START Data provided

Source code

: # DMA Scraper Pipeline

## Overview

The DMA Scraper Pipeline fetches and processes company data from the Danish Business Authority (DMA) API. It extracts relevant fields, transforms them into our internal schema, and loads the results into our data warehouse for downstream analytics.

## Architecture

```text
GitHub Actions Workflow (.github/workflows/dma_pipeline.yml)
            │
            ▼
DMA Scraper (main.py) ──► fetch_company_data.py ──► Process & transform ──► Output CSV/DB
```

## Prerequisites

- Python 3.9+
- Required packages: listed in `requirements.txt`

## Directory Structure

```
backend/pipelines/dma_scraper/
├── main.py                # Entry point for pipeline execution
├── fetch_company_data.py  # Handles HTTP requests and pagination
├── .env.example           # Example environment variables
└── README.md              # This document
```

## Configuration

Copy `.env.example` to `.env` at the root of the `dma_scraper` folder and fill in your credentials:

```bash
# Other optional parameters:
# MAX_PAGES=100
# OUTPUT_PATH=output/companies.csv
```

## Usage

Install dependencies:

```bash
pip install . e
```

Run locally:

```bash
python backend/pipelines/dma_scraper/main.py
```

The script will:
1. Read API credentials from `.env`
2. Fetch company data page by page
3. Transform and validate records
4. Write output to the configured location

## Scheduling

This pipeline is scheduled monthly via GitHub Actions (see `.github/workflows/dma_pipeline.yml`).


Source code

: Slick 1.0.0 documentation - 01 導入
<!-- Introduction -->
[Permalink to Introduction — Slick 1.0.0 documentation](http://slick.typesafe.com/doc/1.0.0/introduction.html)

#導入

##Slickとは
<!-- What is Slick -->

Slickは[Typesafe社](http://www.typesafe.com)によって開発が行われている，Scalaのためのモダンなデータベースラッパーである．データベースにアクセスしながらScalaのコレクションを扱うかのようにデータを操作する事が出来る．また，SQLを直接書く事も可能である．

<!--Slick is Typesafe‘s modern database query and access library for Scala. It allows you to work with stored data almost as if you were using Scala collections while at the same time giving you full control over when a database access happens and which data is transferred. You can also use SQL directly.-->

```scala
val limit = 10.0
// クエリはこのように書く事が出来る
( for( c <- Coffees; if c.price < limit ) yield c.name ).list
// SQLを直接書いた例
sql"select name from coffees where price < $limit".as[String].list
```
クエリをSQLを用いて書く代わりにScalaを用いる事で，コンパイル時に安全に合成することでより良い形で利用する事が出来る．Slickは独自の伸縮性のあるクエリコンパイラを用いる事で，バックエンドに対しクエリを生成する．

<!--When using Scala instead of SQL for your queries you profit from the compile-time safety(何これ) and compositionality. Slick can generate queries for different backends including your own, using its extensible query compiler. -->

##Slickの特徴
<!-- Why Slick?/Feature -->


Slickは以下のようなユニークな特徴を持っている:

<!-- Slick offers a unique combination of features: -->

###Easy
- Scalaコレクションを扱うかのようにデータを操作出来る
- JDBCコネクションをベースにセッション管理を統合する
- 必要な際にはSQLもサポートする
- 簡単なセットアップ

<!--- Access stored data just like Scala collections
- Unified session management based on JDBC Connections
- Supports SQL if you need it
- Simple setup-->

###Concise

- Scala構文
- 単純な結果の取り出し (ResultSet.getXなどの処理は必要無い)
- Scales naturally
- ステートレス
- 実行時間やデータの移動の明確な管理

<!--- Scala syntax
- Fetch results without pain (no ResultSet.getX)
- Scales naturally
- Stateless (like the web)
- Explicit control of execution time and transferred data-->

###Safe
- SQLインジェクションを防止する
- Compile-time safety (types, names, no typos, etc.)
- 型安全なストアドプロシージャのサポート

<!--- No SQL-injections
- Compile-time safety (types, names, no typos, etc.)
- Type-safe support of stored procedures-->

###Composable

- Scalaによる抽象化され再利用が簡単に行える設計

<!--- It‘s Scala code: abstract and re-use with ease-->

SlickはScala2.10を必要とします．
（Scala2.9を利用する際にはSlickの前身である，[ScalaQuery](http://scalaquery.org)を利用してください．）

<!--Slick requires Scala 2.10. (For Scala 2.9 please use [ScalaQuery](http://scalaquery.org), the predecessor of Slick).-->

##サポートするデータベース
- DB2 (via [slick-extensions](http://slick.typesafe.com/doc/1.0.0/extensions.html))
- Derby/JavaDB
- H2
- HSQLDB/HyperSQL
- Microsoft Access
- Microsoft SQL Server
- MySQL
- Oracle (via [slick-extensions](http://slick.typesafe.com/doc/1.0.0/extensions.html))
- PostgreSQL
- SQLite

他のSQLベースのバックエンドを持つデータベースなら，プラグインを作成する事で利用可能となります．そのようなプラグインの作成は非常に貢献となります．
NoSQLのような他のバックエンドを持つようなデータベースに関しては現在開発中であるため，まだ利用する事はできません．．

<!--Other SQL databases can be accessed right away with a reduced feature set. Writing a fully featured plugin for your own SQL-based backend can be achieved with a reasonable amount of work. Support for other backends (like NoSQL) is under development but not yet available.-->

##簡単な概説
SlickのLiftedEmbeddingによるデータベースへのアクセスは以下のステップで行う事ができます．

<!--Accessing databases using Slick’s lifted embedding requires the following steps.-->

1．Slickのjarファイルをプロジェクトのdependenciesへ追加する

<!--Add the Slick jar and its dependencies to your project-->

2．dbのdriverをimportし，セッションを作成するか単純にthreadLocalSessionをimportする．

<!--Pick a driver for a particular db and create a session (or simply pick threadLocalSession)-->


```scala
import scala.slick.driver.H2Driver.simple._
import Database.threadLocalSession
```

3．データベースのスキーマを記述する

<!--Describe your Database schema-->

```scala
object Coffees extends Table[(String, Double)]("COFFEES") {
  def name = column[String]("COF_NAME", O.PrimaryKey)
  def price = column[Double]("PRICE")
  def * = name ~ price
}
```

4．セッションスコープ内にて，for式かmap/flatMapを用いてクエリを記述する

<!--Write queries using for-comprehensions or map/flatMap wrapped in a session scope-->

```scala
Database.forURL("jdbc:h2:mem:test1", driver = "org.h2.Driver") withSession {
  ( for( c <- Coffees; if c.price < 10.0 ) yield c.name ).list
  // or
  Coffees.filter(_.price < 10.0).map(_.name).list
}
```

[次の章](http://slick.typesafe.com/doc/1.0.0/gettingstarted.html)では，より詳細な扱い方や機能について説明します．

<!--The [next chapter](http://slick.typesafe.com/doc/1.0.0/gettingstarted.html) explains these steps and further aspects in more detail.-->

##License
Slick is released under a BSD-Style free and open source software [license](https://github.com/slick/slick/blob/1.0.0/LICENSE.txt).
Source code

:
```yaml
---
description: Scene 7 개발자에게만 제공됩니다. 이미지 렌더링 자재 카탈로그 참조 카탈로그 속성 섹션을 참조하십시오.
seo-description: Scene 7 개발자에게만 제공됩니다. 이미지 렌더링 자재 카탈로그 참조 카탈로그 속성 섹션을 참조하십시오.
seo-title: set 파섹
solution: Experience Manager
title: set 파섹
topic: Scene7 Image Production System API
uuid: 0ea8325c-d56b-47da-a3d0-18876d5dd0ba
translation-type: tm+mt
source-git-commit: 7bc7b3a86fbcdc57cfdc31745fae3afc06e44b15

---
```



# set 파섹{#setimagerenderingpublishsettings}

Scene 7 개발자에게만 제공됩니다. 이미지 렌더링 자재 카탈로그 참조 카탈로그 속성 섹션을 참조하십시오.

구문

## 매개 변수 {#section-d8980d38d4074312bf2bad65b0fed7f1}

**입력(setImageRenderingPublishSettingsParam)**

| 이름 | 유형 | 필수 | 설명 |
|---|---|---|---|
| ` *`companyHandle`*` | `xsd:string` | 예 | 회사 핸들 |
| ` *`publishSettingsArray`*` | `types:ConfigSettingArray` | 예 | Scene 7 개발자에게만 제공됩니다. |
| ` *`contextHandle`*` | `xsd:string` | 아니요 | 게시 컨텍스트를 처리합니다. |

END Data provided

▸ **Work task**
All entries are to be output exactly as they stand.

▸ **Result for this exercise**
Source code

: # DMA Scraper Pipeline

## Overview

The DMA Scraper Pipeline fetches and processes company data from the Danish Business Authority (DMA) API. It extracts relevant fields, transforms them into our internal schema, and loads the results into our data warehouse for downstream analytics.

## Architecture

```text
GitHub Actions Workflow (.github/workflows/dma_pipeline.yml)
            │
            ▼
DMA Scraper (main.py) ──► fetch_company_data.py ──► Process & transform ──► Output CSV/DB
```

## Prerequisites

- Python 3.9+
- Required packages: listed in `requirements.txt`

## Directory Structure

```
backend/pipelines/dma_scraper/
├── main.py                # Entry point for pipeline execution
├── fetch_company_data.py  # Handles HTTP requests and pagination
├── .env.example           # Example environment variables
└── README.md              # This document
```

## Configuration

Copy `.env.example` to `.env` at the root of the `dma_scraper` folder and fill in your credentials:

```bash
# Other optional parameters:
# MAX_PAGES=100
# OUTPUT_PATH=output/companies.csv
```

## Usage

Install dependencies:

```bash
pip install . e
```

Run locally:

```bash
python backend/pipelines/dma_scraper/main.py
```

The script will:
1. Read API credentials from `.env`
2. Fetch company data page by page
3. Transform and validate records
4. Write output to the configured location

## Scheduling

This pipeline is scheduled monthly via GitHub Actions (see `.github/workflows/dma_pipeline.yml`).


Source code

: Slick 1.0.0 documentation - 01 導入
<!-- Introduction -->
[Permalink to Introduction — Slick 1.0.0 documentation](http://slick.typesafe.com/doc/1.0.0/introduction.html)

#導入

##Slickとは
<!-- What is Slick -->

Slickは[Typesafe社](http://www.typesafe.com)によって開発が行われている，Scalaのためのモダンなデータベースラッパーである．データベースにアクセスしながらScalaのコレクションを扱うかのようにデータを操作する事が出来る．また，SQLを直接書く事も可能である．

<!--Slick is Typesafe‘s modern database query and access library for Scala. It allows you to work with stored data almost as if you were using Scala collections while at the same time giving you full control over when a database access happens and which data is transferred. You can also use SQL directly.-->

```scala
val limit = 10.0
// クエリはこのように書く事が出来る
( for( c <- Coffees; if c.price < limit ) yield c.name ).list
// SQLを直接書いた例
sql"select name from coffees where price < $limit".as[String].list
```
クエリをSQLを用いて書く代わりにScalaを用いる事で，コンパイル時に安全に合成することでより良い形で利用する事が出来る．Slickは独自の伸縮性のあるクエリコンパイラを用いる事で，バックエンドに対しクエリを生成する．

<!--When using Scala instead of SQL for your queries you profit from the compile-time safety(何これ) and compositionality. Slick can generate queries for different backends including your own, using its extensible query compiler. -->

##Slickの特徴
<!-- Why Slick?/Feature -->


Slickは以下のようなユニークな特徴を持っている:

<!-- Slick offers a unique combination of features: -->

###Easy
- Scalaコレクションを扱うかのようにデータを操作出来る
- JDBCコネクションをベースにセッション管理を統合する
- 必要な際にはSQLもサポートする
- 簡単なセットアップ

<!--- Access stored data just like Scala collections
- Unified session management based on JDBC Connections
- Supports SQL if you need it
- Simple setup-->

###Concise

- Scala構文
- 単純な結果の取り出し (ResultSet.getXなどの処理は必要無い)
- Scales naturally
- ステートレス
- 実行時間やデータの移動の明確な管理

<!--- Scala syntax
- Fetch results without pain (no ResultSet.getX)
- Scales naturally
- Stateless (like the web)
- Explicit control of execution time and transferred data-->

###Safe
- SQLインジェクションを防止する
- Compile-time safety (types, names, no typos, etc.)
- 型安全なストアドプロシージャのサポート

<!--- No SQL-injections
- Compile-time safety (types, names, no typos, etc.)
- Type-safe support of stored procedures-->

###Composable

- Scalaによる抽象化され再利用が簡単に行える設計

<!--- It‘s Scala code: abstract and re-use with ease-->

SlickはScala2.10を必要とします．
（Scala2.9を利用する際にはSlickの前身である，[ScalaQuery](http://scalaquery.org)を利用してください．）

<!--Slick requires Scala 2.10. (For Scala 2.9 please use [ScalaQuery](http://scalaquery.org), the predecessor of Slick).-->

##サポートするデータベース
- DB2 (via [slick-extensions](http://slick.typesafe.com/doc/1.0.0/extensions.html))
- Derby/JavaDB
- H2
- HSQLDB/HyperSQL
- Microsoft Access
- Microsoft SQL Server
- MySQL
- Oracle (via [slick-extensions](http://slick.typesafe.com/doc/1.0.0/extensions.html))
- PostgreSQL
- SQLite

他のSQLベースのバックエンドを持つデータベースなら，プラグインを作成する事で利用可能となります．そのようなプラグインの作成は非常に貢献となります．
NoSQLのような他のバックエンドを持つようなデータベースに関しては現在開発中であるため，まだ利用する事はできません．．

<!--Other SQL databases can be accessed right away with a reduced feature set. Writing a fully featured plugin for your own SQL-based backend can be achieved with a reasonable amount of work. Support for other backends (like NoSQL) is under development but not yet available.-->

##簡単な概説
SlickのLiftedEmbeddingによるデータベースへのアクセスは以下のステップで行う事ができます．

<!--Accessing databases using Slick’s lifted embedding requires the following steps.-->

1．Slickのjarファイルをプロジェクトのdependenciesへ追加する

<!--Add the Slick jar and its dependencies to your project-->

2．dbのdriverをimportし，セッションを作成するか単純にthreadLocalSessionをimportする．

<!--Pick a driver for a particular db and create a session (or simply pick threadLocalSession)-->


```scala
import scala.slick.driver.H2Driver.simple._
import Database.threadLocalSession
```

3．データベースのスキーマを記述する

<!--Describe your Database schema-->

```scala
object Coffees extends Table[(String, Double)]("COFFEES") {
  def name = column[String]("COF_NAME", O.PrimaryKey)
  def price = column[Double]("PRICE")
  def * = name ~ price
}
```

4．セッションスコープ内にて，for式かmap/flatMapを用いてクエリを記述する

<!--Write queries using for-comprehensions or map/flatMap wrapped in a session scope-->

```scala
Database.forURL("jdbc:h2:mem:test1", driver = "org.h2.Driver") withSession {
  ( for( c <- Coffees; if c.price < 10.0 ) yield c.name ).list
  // or
  Coffees.filter(_.price < 10.0).map(_.name).list
}
```

[次の章](http://slick.typesafe.com/doc/1.0.0/gettingstarted.html)では，より詳細な扱い方や機能について説明します．

<!--The [next chapter](http://slick.typesafe.com/doc/1.0.0/gettingstarted.html) explains these steps and further aspects in more detail.-->

##License
Slick is released under a BSD-Style free and open source software [license](https://github.com/slick/slick/blob/1.0.0/LICENSE.txt).
Source code

:
```yaml
---
description: Scene 7 개발자에게만 제공됩니다. 이미지 렌더링 자재 카탈로그 참조 카탈로그 속성 섹션을 참조하십시오.
seo-description: Scene 7 개발자에게만 제공됩니다. 이미지 렌더링 자재 카탈로그 참조 카탈로그 속성 섹션을 참조하십시오.
seo-title: set 파섹
solution: Experience Manager
title: set 파섹
topic: Scene7 Image Production System API
uuid: 0ea8325c-d56b-47da-a3d0-18876d5dd0ba
translation-type: tm+mt
source-git-commit: 7bc7b3a86fbcdc57cfdc31745fae3afc06e44b15

---
```



# set 파섹{#setimagerenderingpublishsettings}

Scene 7 개발자에게만 제공됩니다. 이미지 렌더링 자재 카탈로그 참조 카탈로그 속성 섹션을 참조하십시오.

구문

## 매개 변수 {#section-d8980d38d4074312bf2bad65b0fed7f1}

**입력(setImageRenderingPublishSettingsParam)**

| 이름 | 유형 | 필수 | 설명 |
|---|---|---|---|
| ` *`companyHandle`*` | `xsd:string` | 예 | 회사 핸들 |
| ` *`publishSettingsArray`*` | `types:ConfigSettingArray` | 예 | Scene 7 개발자에게만 제공됩니다. |
| ` *`contextHandle`*` | `xsd:string` | 아니요 | 게시 컨텍스트를 처리합니다. |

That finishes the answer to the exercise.